Saturday, January 24, 2015

Four Types of Thinking

Is science the pinnacle of knowing? If Culture is the realm of finding and making meaning, is a scientific culture, e.g. liberally educated, secular, evidence based, empirical, rational, enlightened, the best of cultures?

I think so. But...

There are different kinds of meaning, knowing, thinking besides science that make for a wholesome culture.

Experience or perception is our interaction with our environment from birth to death. Let's start there with what William James called "pure experience"--a stream and flux of impressions, images, floating, mass of confusion in and out of our awareness. (James knew that there was no pure experience in the sense that it happened apart from what we were already putting into it--e.g. categories or thoughts; but he bracketed those to converge on experience as such.)

There is experience that is questionable, that is calling for explanation, for causes. The "because" is the answer to the question why and is expressed in laws of nature that can claim universality. That is science thinking.

There is experience that is enticing, enjoyable even when discomforting, brimming with patterns that we appreciate, that is, beautiful which is expressed in works of art. That is aesthetic thinking.

There is experience that fills us with wonder and makes us reach beyond ourselves; it is a sense of mystery and transcendence, expressed in stories and rituals. That is mythic and religious thinking.

There is experience that is commonplace, day-to day, parochial and concrete, which is expressed in our ordinary language of commerce and survival.

Each of these meanings enrich our culture and our persons: meaning as explanation; meaning as beauty, meaning as transcendence, meaning as common sense.

Before the scientific revolution and the age of reason, and still in many parts of the world and of individual counties, including America, the drive for meaning was confused in the general population. Critical thought was demeaned and sometime punished. Religious and mythic concepts were used as explanations. Common parochial practices were made into universal laws. Arts were technologies subservient to economic or political interests. We see remnants of that culture in many rural enclaves, fundamentalist churches, nativist movements, and right-wing populist politics.

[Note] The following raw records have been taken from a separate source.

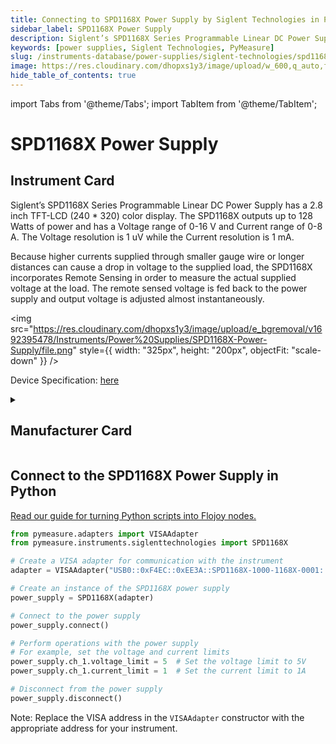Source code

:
 ```yaml
---
title: Connecting to SPD1168X Power Supply by Siglent Technologies in Python
sidebar_label: SPD1168X Power Supply
description: Siglent’s SPD1168X Series Programmable Linear DC Power Supply has a 2.8 inch TFT-LCD (240 * 320) color display. The SPD1168X outputs up to 128 Watts of power and has a Voltage range of 0-16 V and Current range of 0-8 A. The Voltage resolution is 1 uV while the Current resolution is 1 mA.Because higher currents supplied through smaller gauge wire or longer distances can cause a drop in voltage to the supplied load, the SPD1168X incorporates Remote Sensing in order to measure the actual supplied voltage at the load. The remote sensed voltage is fed back to the power supply and output voltage is adjusted almost instantaneously.
keywords: [power supplies, Siglent Technologies, PyMeasure]
slug: /instruments-database/power-supplies/siglent-technologies/spd1168x-power-supply
image: https://res.cloudinary.com/dhopxs1y3/image/upload/w_600,q_auto,f_auto/e_bgremoval/v1692395478/Instruments/Power%20Supplies/SPD1168X-Power-Supply/file.jpg
hide_table_of_contents: true
---
```


import Tabs from '@theme/Tabs';
import TabItem from '@theme/TabItem';

# SPD1168X Power Supply

## Instrument Card

<div className="flex">

<div>

Siglent’s SPD1168X Series Programmable Linear DC Power Supply has a 2.8 inch TFT-LCD (240 * 320) color display. The SPD1168X outputs up to 128 Watts of power and has a Voltage range of 0-16 V and Current range of 0-8 A. The Voltage resolution is 1 uV while the Current resolution is 1 mA.

Because higher currents supplied through smaller gauge wire or longer distances can cause a drop in voltage to the supplied load, the SPD1168X incorporates Remote Sensing in order to measure the actual supplied voltage at the load. The remote sensed voltage is fed back to the power supply and output voltage is adjusted almost instantaneously.

</div>

<img src="https://res.cloudinary.com/dhopxs1y3/image/upload/e_bgremoval/v1692395478/Instruments/Power%20Supplies/SPD1168X-Power-Supply/file.png" style={{ width: "325px", height: "200px", objectFit: "scale-down" }} />

</div>

<div className="flex text-center">

<p>Device Specification: <a target="\_blank" href="https://www.electrokit.com/uploads/productfile/41016/SPD1168X_DataSheet_DS0501X-E01A.pdf">here</a></p>

</div>

<details style={{ marginTop: "15px"}}>
<summary><h2>Manufacturer Card</h2></summary>

<img src="https://res.cloudinary.com/dhopxs1y3/image/upload/v1692126014/Instruments/Vendor%20Logos/Siglent.png" style={{ width: "100%", height: "170px",objectFit: "scale-down" }} />

**iglent** is a China-based manufacturer specializing in electronic test & measurement instruments. Siglent founders began a preliminary study of digital oscilloscopes in 2002. It founded in 2007, and now Siglent has extended its product line to include digital oscilloscopes, function / arbitrary waveform generators, RF generators，digital multi-meters, DC power supplies, spectrum analyzers, spectrum & vector network analyzers, isolated handheld oscilloscopes, DC electronic loads and other general test instruments.Siglent also manufactured entry-level products for Lecroy.

<ul>
  <li>Headquarters: Shenzhen, China</li>
  <li>Yearly Revenue (millions, USD): 57.0</li>
  <li>Vendor Website: <a href="https://siglentna.com/">here</a></li>
</ul>
</details>

## Connect to the SPD1168X Power Supply in Python

[Read our guide for turning Python scripts into Flojoy nodes.](https://docs.flojoy.ai/custom-nodes/creating-custom-node/)
<Tabs>
<TabItem value="PyMeasure" label="PyMeasure">

```python
from pymeasure.adapters import VISAAdapter
from pymeasure.instruments.siglenttechnologies import SPD1168X

# Create a VISA adapter for communication with the instrument
adapter = VISAAdapter("USB0::0xF4EC::0xEE3A::SPD1168X-1000-1168X-0001::0::INSTR")

# Create an instance of the SPD1168X power supply
power_supply = SPD1168X(adapter)

# Connect to the power supply
power_supply.connect()

# Perform operations with the power supply
# For example, set the voltage and current limits
power_supply.ch_1.voltage_limit = 5  # Set the voltage limit to 5V
power_supply.ch_1.current_limit = 1  # Set the current limit to 1A

# Disconnect from the power supply
power_supply.disconnect()
```

Note: Replace the VISA address in the `VISAAdapter` constructor with the appropriate address for your instrument.

</TabItem>
</Tabs>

Freeing science freed art and religion and even common sense and led to a more scientifically informed philosophy that opened critical thinking in science, art, religion, and common sense. The emancipation of thinking in all its forms also leads to or perhaps is assisted by a free and open society, democratic republics through which ideas could be tried within a framework of respect for all and for the earth which is the condition of our living, thinking, and acting.